Die neue Regierung zeichnete nach dem Kassensturz ein verheerendes Bild: Ein desolater Staatshaushalt mit einem Defizit von 19,2 Milliarden slowakische Kronen, niedrigen Währungsreserven und hoher Auslandsverschuldung. Die slowakischen Auslandsverbindlichkeiten sind von 3,3 Milliarden US-Dollar 1993 bis Ende 1998 auf 12,3 Milliarden US-Dollar gestiegen. Hingegen fielen die bis 1995 mühsam auf 3,4 Milliarden US-Dollar aufgebauten Devisenreserven Ende 1998 auf 2,9 Milliarden US-Dollar, womit sie bei steigenden Importen nur noch 2,7 Monatsimporte deckten. Nach Expertenschätzungen wird die Auslandsverschuldung 1999 leicht auf 13,0 Milliarden US-Dollar und 2000 auf 14,0 Milliarden US-Dollar steigen. Zusätzlich zur Kredittilgung und zu den Zinsen von zwei Milliarden US-Dollar sind 1999 auch hohe Regierungsgarantien fällig. Nach Dzurindas Schätzung, der ein Wirtschaftsfachmann ist, könnten sie 20 Prozent der geplanten Staatseinnahmen ausmachen. Trotz struktureller Probleme befindet sich die slowakische Wirtschaft 1999 noch in einer Wachstumsphase. Allerdings betrug das Leistungsbilanzdefizit 1998 weiterhin alarmierende 10,2 Prozent.

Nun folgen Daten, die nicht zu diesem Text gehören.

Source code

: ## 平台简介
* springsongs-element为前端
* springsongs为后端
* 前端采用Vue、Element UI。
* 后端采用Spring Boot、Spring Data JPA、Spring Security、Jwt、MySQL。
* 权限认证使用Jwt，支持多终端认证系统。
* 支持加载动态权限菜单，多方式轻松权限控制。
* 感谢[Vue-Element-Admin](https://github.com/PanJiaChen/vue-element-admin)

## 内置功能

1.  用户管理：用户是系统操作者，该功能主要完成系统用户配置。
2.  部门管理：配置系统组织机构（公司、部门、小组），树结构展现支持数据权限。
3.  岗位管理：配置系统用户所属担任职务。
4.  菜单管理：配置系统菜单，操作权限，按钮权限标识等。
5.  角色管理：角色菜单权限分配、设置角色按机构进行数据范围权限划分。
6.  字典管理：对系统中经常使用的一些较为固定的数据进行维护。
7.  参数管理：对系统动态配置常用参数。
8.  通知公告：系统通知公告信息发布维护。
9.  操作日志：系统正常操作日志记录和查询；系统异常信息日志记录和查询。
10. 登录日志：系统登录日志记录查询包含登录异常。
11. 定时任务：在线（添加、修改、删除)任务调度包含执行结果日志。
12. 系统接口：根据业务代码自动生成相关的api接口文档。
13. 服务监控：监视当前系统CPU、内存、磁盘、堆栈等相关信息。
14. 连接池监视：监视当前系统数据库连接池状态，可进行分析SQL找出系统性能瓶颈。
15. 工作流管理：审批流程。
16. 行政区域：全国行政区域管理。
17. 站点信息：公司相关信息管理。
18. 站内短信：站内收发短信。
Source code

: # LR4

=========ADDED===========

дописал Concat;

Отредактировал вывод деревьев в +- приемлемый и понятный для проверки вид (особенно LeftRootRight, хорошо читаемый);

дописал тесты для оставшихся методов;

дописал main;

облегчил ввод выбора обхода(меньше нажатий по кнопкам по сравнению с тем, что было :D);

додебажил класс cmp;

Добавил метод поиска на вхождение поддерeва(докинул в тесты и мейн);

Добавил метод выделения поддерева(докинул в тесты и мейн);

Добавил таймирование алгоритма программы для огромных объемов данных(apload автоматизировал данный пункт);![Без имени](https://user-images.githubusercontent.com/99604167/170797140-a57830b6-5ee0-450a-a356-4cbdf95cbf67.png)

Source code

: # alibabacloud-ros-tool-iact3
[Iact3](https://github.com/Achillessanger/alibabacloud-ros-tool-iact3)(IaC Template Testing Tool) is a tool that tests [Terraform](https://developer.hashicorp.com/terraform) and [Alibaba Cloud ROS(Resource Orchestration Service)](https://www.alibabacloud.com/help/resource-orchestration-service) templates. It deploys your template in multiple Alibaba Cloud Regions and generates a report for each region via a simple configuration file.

Das wirtschaftspolitische Nahziel der Regierung Dzurinda ist eine sanfte Landung der überhitzten Wirtschaft und gleichzeitig der Beginn von Strukturreformen. Dazu soll ein im Januar 1999 beschlossenes, insgesamt 75 Punkte umfassendes Programm dienen, dessen erster Teil ein Sparpaket darstellt, das die Lohnsumme im öffentlichen Dienst auf das nominale Vorjahresniveau begrenzt, Steuererhöhungen für Brennstoffe beinhaltet, die Steuereintreibung verbessern soll, die staatlichen Investitionsausgaben, z.B. für den Autobahnbau, reduziert und Preiserhöhungen im Nahverkehr und bei Mieten vorschreibt. Die soziale Abfederung soll durch Beihilfen und niedrigere Steuersätze für geringe Einkommen gewährleistet werden. Damit möchte man im laufenden Jahr das Defizit des Staatshaushalts um mehr als die Hälfte auf zwei Prozent und - über eine Dämpfung der Binnennachfrage - das Leistungsdefizit auf fünf bis sechs Prozent reduzieren.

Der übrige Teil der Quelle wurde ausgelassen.